What you need to do:
Restate word for word the line containing "- Obliterating at stage 8." and all remaining lines of the entries below.

(Dataset records)
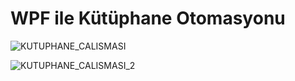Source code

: # WPF ile Kütüphane Otomasyonu
 
 
![KUTUPHANE_CALISMASI](https://user-images.githubusercontent.com/56758536/67710821-c29c1200-f9d1-11e9-8466-04c0f8c45ba8.jpg)


![KUTUPHANE_CALISMASI_2](https://user-images.githubusercontent.com/56758536/67710834-c891f300-f9d1-11e9-8e18-eaa9ef8daba9.jpg)
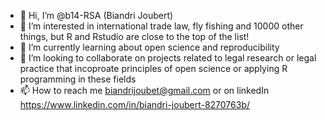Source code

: - 👋 Hi, I’m @b14-RSA (Biandri Joubert)
- 👀 I’m interested in international trade law, fly fishing and 10000 other things, but R and Rstudio are close to the top of the list!
- 🌱 I’m currently learning about open science and reproducibility
- 💞️ I’m looking to collaborate on projects related to legal research or legal practice that incoproate principles of open science or applying R programming in these fields
- 📫 How to reach me biandrijoubet@gmail.com or on linkedIn https://www.linkedin.com/in/biandri-joubert-8270763b/ 

<!---
b14-RSA/b14-RSA is a ✨ special ✨ repository because its `README.md` (this file) appears on your GitHub profile.
You can click the Preview link to take a look at your changes.
--->
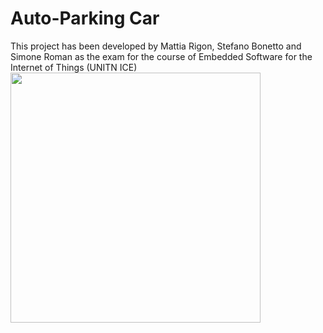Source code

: # Auto-Parking Car
This project has been developed by Mattia Rigon, Stefano Bonetto and Simone Roman as the exam for the course of Embedded Software for the Internet of Things (UNITN ICE)
<br><img src = "https://user-images.githubusercontent.com/106806808/214949012-11d4c1a4-8c19-4645-9019-a4a329ae3a71.jpg" style="width:400px"></img>
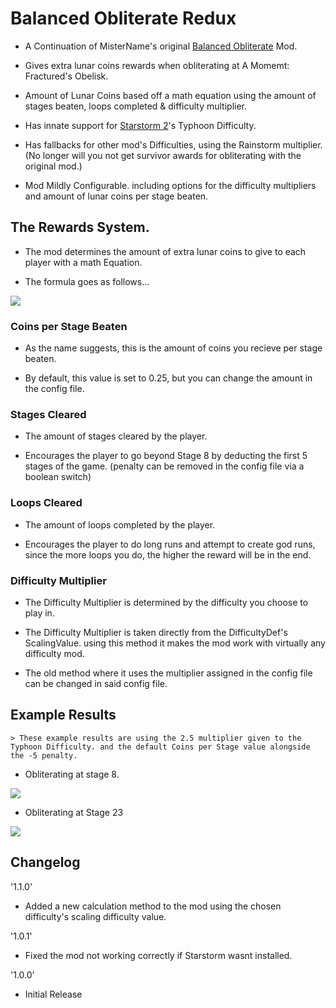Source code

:# Balanced Obliterate Redux

- A Continuation of MisterName's original [Balanced Obliterate](https://thunderstore.io/package/mistername/BalancedObliterate/) Mod.

- Gives extra lunar coins rewards when obliterating at A Momemt: Fractured's Obelisk.

- Amount of Lunar Coins based off a math equation using the amount of stages beaten, loops completed & difficulty multiplier.

- Has innate support for [Starstorm 2](https://thunderstore.io/package/TeamMoonstorm/Starstorm2/)'s Typhoon Difficulty.

- Has fallbacks for other mod's Difficulties, using the Rainstorm multiplier. (No longer will you not get survivor awards for obliterating with the original mod.)

- Mod Mildly Configurable. including options for the difficulty multipliers and amount of lunar coins per stage beaten.


## The Rewards System.

- The mod determines the amount of extra lunar coins to give to each player with a math Equation.

- The formula goes as follows...

![](https://media.discordapp.net/attachments/570060692414267397/846503810369454080/Untitled.png?width=1440&height=569)

### Coins per Stage Beaten

- As the name suggests, this is the amount of coins you recieve per stage beaten.

- By default, this value is set to 0.25, but you can change the amount in the config file.

### Stages Cleared

- The amount of stages cleared by the player.

- Encourages the player to go beyond Stage 8 by deducting the first 5 stages of the game. (penalty can be removed in the config file via a boolean switch)

### Loops Cleared

- The amount of loops completed by the player.

- Encourages the player to do long runs and attempt to create god runs, since the more loops you do, the higher the reward will be in the end.

### Difficulty Multiplier

- The Difficulty Multiplier is determined by the difficulty you choose to play in.

- The Difficulty Multiplier is taken directly from the DifficultyDef's ScalingValue. using this method it makes the mod work with virtually any difficulty mod.

- The old method where it uses the multiplier assigned in the config file can be changed in said config file.

## Example Results

    > These example results are using the 2.5 multiplier given to the Typhoon Difficulty. and the default Coins per Stage value alongside the -5 penalty.

- Obliterating at stage 8.

![](https://media.discordapp.net/attachments/753709254803980296/846493609179217980/ce01390d7b5be917223b37a991b135e4.png)

- Obliterating at Stage 23

![](https://media.discordapp.net/attachments/753709254803980296/846494684267413514/6337caf75f8f60f42f651b095d5cba3c.png)

## Changelog
'1.1.0'

- Added a new calculation method to the mod using the chosen difficulty's scaling difficulty value.

'1.0.1'

- Fixed the mod not working correctly if Starstorm wasnt installed.

'1.0.0'

- Initial Release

Final answer:
- Obliterating at stage 8.

![](https://media.discordapp.net/attachments/753709254803980296/846493609179217980/ce01390d7b5be917223b37a991b135e4.png)

- Obliterating at Stage 23

![](https://media.discordapp.net/attachments/753709254803980296/846494684267413514/6337caf75f8f60f42f651b095d5cba3c.png)

## Changelog
'1.1.0'

- Added a new calculation method to the mod using the chosen difficulty's scaling difficulty value.

'1.0.1'

- Fixed the mod not working correctly if Starstorm wasnt installed.

'1.0.0'

- Initial Release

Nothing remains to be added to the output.